La société martiniquaise est une hybridation, traversée des histoires et des cultures multiples qui la composent. Parmi ces métissages originaux, l’apport de la communauté chinoise est sans doute le plus étonnant. La destinée discrète de la communauté chinoise de l’île, plurielle, laborieuse, donne à repenser les enjeux de la construction identitaire, dans le déchirement des deux terres devenues natales.

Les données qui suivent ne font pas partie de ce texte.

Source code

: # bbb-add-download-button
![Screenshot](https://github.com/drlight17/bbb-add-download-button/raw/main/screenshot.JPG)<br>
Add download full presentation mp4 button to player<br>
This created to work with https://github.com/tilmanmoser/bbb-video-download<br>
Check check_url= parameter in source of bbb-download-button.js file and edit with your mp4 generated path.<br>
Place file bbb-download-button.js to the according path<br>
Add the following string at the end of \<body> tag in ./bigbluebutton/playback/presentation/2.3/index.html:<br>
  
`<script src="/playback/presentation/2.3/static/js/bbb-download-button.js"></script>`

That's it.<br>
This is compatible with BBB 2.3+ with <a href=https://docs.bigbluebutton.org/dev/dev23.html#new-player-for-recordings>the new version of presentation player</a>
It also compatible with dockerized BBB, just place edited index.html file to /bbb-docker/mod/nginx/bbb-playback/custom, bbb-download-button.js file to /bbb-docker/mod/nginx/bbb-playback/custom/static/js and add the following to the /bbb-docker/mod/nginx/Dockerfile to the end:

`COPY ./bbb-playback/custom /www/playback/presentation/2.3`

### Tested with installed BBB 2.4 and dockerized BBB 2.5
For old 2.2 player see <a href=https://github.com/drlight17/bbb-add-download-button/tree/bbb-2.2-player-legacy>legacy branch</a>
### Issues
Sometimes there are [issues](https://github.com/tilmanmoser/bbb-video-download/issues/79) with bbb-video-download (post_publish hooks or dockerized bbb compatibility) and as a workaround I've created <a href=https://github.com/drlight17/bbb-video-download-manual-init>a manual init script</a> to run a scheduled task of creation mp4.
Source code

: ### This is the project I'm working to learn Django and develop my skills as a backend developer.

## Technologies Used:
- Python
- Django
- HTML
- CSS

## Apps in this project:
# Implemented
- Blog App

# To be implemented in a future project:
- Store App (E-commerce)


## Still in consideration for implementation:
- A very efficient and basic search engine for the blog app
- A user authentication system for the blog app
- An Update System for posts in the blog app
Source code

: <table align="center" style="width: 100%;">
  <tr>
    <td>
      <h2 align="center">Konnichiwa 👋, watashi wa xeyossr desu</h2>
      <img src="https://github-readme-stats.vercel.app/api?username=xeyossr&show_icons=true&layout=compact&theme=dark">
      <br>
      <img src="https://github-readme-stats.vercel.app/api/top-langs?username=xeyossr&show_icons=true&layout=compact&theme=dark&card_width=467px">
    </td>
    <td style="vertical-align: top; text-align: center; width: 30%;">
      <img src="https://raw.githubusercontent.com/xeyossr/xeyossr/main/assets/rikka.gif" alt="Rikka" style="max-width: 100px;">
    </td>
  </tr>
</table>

Une première vague qui sonne le glas des sociétés coloniales
La présence chinoise aux Antilles est affaire de XIXe siècle. Les premiers à s’intéresser aux forces laborieuses chinoises sont les îles britanniques, qui y soupçonnent une main d’oeuvre docile et éduquée, à diffuser dans les colonies de la Jamaïque ou de Trinidad. L’année 1806 marque les prémices de ces tentatives de peuplement chinois, pensé pour remplacer les populations émancipées et regarnir les plantations. Il faut dire que de l’autre côté du monde, la situation de la Chine est elle-même particulière, et propice à l’émigration des forces de travail : la récession économique pointe, la fiscalité crève, l’administration est gangrénée de corruption. À Canton notamment, bastion portuaire chinois, les travailleurs des docks qui gravitent entre les cales des bateaux et les entrepôts débordants se laissent happer par l’aventure, promesse d’une vie de mieux. Souvent au mépris d’un consentement clair, dans la confusion des contrats et l’incertitude de la langue non maitrisée, des milliers d’entre ces petites gens s’embarquent vers des destinations mal connues, sous la houlette d’intermédiaires peu scrupuleux.
Installation de la communauté
C’est là que se recoupe l’histoire de la colonie Martinique, gonflée d’un contingent expérimental d’un peu moins d’un millier d’âmes entre avril 1859 et mars 1860. Ils doivent être les premiers d’un plan d’immigration de milliers d’individus : ils seront les seuls à découvrir effectivement les côtes de l’île. Ils arrivent épuisés de Canton ou de Shanghaï, et forment la nouvelle cohorte des engagés des îles, sous contrat pour 8 ans. Parmi ces derniers, le médecin et maitre d’école Yung-Ting, figure tutélaire de la communauté. Il en sera le meilleur des avocats, et militera rapidement pour éviter à ses confrères l’ingratitude des champs et de l’usine centrale. De contremaîtres et petits employés de manufactures, les engagés rachètent leurs contrats ou patientent jusqu’à la fin de l’engagement pour rejoindre les villes et les bourgs et se lancer à l’assaut du petit commerce. Plusieurs décennies plus loin, une seconde vague d’immigration chinoise parvient en Martinique : elle se distingue beaucoup de la première génération de migrants, nantie, bourgeoise, poussée à l’exode dans ces années 1940 chaotiques. Le communisme d’État de Tchang Kaï Chek ne souffre guère d’opposition, et ces Martinique et Guyane exotiques et inconnues, semblent de subtiles portes d’entrée pour les États-Unis. À force d’intégration, l’exil politique se transforme en nouvelle attache, et consacre un métissage à l’oeuvre dans la société créole martiniquaise.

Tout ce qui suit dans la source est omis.